*Data extracted from a collection*
* * * * * * * * *
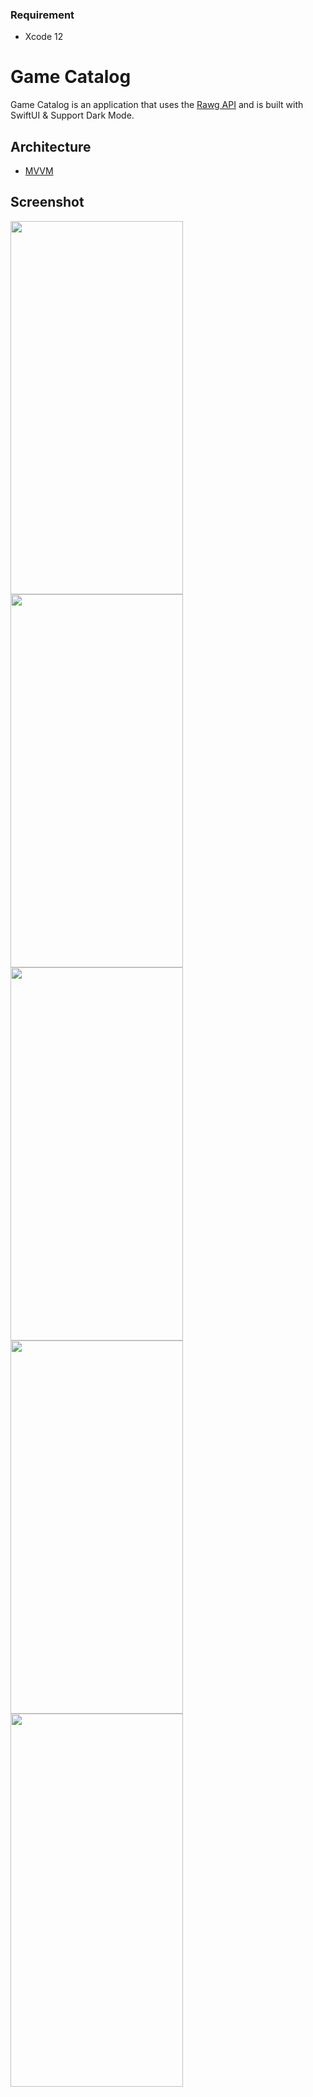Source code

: ### Requirement
- Xcode 12

# Game Catalog

Game Catalog is an application that uses the [Rawg API](https://api.rawg.io/docs/) and is built with SwiftUI & Support Dark Mode.

## Architecture

* [MVVM](https://en.wikipedia.org/wiki/Model%E2%80%93view%E2%80%93viewmodel)

## Screenshot
<img src="/Screenshot/img1.PNG" width="276" height="597"> <img src="/Screenshot/img2.PNG" width="276" height="597">
<img src="/Screenshot/img3.PNG" width="276" height="597"> <img src="/Screenshot/img4.PNG" width="276" height="597">
<img src="/Screenshot/img5.PNG" width="276" height="597">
* * * * * * * * *
*YOUR GOAL*
Your task is to reproduce the entries above word for word, from the first line through the line with "## Screenshot", and please leave out any pictures.

*RESPONSE*
Source code

: ### Requirement
- Xcode 12

# Game Catalog

Game Catalog is an application that uses the [Rawg API](https://api.rawg.io/docs/) and is built with SwiftUI & Support Dark Mode.

## Architecture

* [MVVM](https://en.wikipedia.org/wiki/Model%E2%80%93view%E2%80%93viewmodel)

## Screenshot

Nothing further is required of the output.